Things soon got worse. Because of my own history reporting on refugee rights, I had contacts with groups all over the world working on migration and humanitarian crises. Since early 2015, I’d been hearing bits and pieces about Myanmar and the Rohingya Muslims, and how activists on the ground — exhausted, dispirited activists who were begging any reporter they could find to help spread the word — were saying the crisis had been fueled and spread by social media. The people of Myanmar had only experienced unfettered access to the internet since around 2012, and now Facebook, through its Internet.org program that provided free mobile internet access to its site, had quickly become the only source for news for a large portion of the population. Newsfeeds in Myanmar were pushing a narrative that helped justify ethnic cleansing and other human rights violations on a massive scale. I took it to my editorial team and we put out some stories, and then I took it to Facebook.

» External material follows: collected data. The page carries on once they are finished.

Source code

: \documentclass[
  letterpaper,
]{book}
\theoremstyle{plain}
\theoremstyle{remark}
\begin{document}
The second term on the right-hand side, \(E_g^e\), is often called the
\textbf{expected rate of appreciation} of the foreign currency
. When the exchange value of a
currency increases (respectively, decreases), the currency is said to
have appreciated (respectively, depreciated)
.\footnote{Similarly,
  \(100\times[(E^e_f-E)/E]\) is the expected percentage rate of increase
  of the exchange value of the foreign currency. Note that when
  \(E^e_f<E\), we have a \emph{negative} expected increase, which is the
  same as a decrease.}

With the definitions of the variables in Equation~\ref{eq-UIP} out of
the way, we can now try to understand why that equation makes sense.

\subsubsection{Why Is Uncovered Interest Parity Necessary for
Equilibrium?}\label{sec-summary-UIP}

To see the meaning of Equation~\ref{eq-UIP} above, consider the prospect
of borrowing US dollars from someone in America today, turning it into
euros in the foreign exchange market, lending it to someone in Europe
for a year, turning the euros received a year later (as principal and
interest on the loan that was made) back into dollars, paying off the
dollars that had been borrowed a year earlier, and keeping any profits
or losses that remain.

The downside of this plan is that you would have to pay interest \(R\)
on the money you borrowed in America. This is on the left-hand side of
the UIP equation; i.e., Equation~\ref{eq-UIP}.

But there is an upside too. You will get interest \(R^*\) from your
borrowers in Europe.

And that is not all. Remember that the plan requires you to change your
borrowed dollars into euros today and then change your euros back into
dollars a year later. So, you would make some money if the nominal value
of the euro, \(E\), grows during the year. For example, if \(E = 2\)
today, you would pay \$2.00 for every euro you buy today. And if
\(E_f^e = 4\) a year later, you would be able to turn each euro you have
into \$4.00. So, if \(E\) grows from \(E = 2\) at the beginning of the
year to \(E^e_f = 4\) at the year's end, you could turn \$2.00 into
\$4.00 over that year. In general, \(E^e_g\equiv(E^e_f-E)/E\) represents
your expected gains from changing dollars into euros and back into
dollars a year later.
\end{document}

Nothing happened, and I came to see Myanmar as something of a model for the damage algorithms and disinformation could do to our world. That’s when the migraines started. I became obsessed with this connection — I dreamed about it at night, woke up thinking about it, and felt responsible for stopping a problem that few others even knew existed.

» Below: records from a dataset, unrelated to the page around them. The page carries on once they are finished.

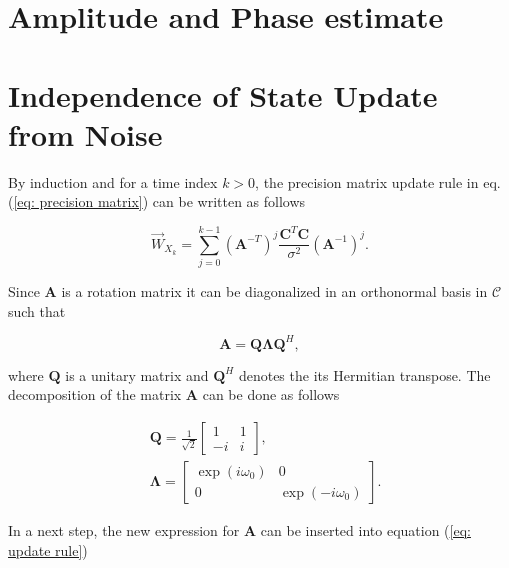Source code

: \documentclass[11pt,a4paper,twoside]{report}
\newcommand{\messF}[3]{\vec{#1}_{{#2}_{k{#3}}}}
\newcommand{\mat}[1]{\mathbf{#1}}
\begin{document}
%

\chapter*{Amplitude and Phase estimate}



\chapter*{Independence of State Update from Noise}
By induction and for a time index $k>0$, the precision matrix update rule in eq. (\ref{eq: precision matrix}) can be written as follows

\begin{equation}
	\label{eq: update rule}
	\messF{W}{X}{} = \sum_{j=0}^{k-1}\left(\mat{A}^{-T}\right)^j\frac{\mat{C}^T\mat{C}}{\sigma^2}\left(\mat{A}^{-1}\right)^{j}.
\end{equation}

Since $\mat{A}$ is a rotation matrix it can be diagonalized in an orthonormal basis in $\mathcal{C}$ such that

\begin{equation}
	\mat{A} = \mat{Q\Lambda}\mat{Q}^H,
\end{equation}

where $\mat{Q}$ is a unitary matrix and $\mat{Q}^H$ denotes the its Hermitian transpose. The decomposition of the matrix $\mat{A}$ can be done as follows

\begin{align*}
	&\mat{Q} = \frac{1}{\sqrt{2}}
		\begin{bmatrix}
			1 & 1 \\
			-i & i
		\end{bmatrix},
	\\
	&\mat{\Lambda} = 
		\begin{bmatrix}
			\exp{(i\omega_0)} & 0 \\
			0 & \exp{(-i\omega_0)}
		\end{bmatrix}.
\end{align*}

In a next step, the new expression for $\mat{A}$ can be inserted into equation (\ref{eq: update rule}) \cite{ST:Malmberg}
\end{document}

In case you’re curious, here’s what it was like to be an official Facebook fact-checker. We were given access to a tool that hooked into our personal Facebook accounts and was accessed that way (strike one, as far as I was concerned) and it spat out a long list of stories that had been flagged for checks. We were free to ignore the list, or mark stories as “true,” “false,” or “mixture.” (Facebook later added a “satire” category after what I like to call “the Babylon Bee incident“, where a satirical piece was incorrectly labeled false.)
It was clear from the start that that this list was generated via algorithm. It contained headlines and URLs, and a graph showing their popularity and how much time they had been on the site. There were puzzling aspects to it, though. We would often get the same story over and over again from different sites, which is to be expected to a certain degree because many of the most lingering stories have been recycled again and again. This is what Facebook likes to call “engagement.”
But no matter how many times we marked them “false,” stories would keep resurfacing with nothing more than a word or two changed. This happened often enough to make it clear that our efforts weren’t really helping, and that we were being directed toward a certain type of story — and, we presumed, away from others.
What were the algorithmic criteria that generated the lists of articles for us to check? We never knew, and no one ever told us.
Read the whole thing because it’s clear we have a major problem that nobody has yet figured out how to solve short of simply shutting down the platform — at which point something equally bad, or worse, will take its place.
This is one of the major challenges of our time and I don’t think anyone has a clue about what to do about it.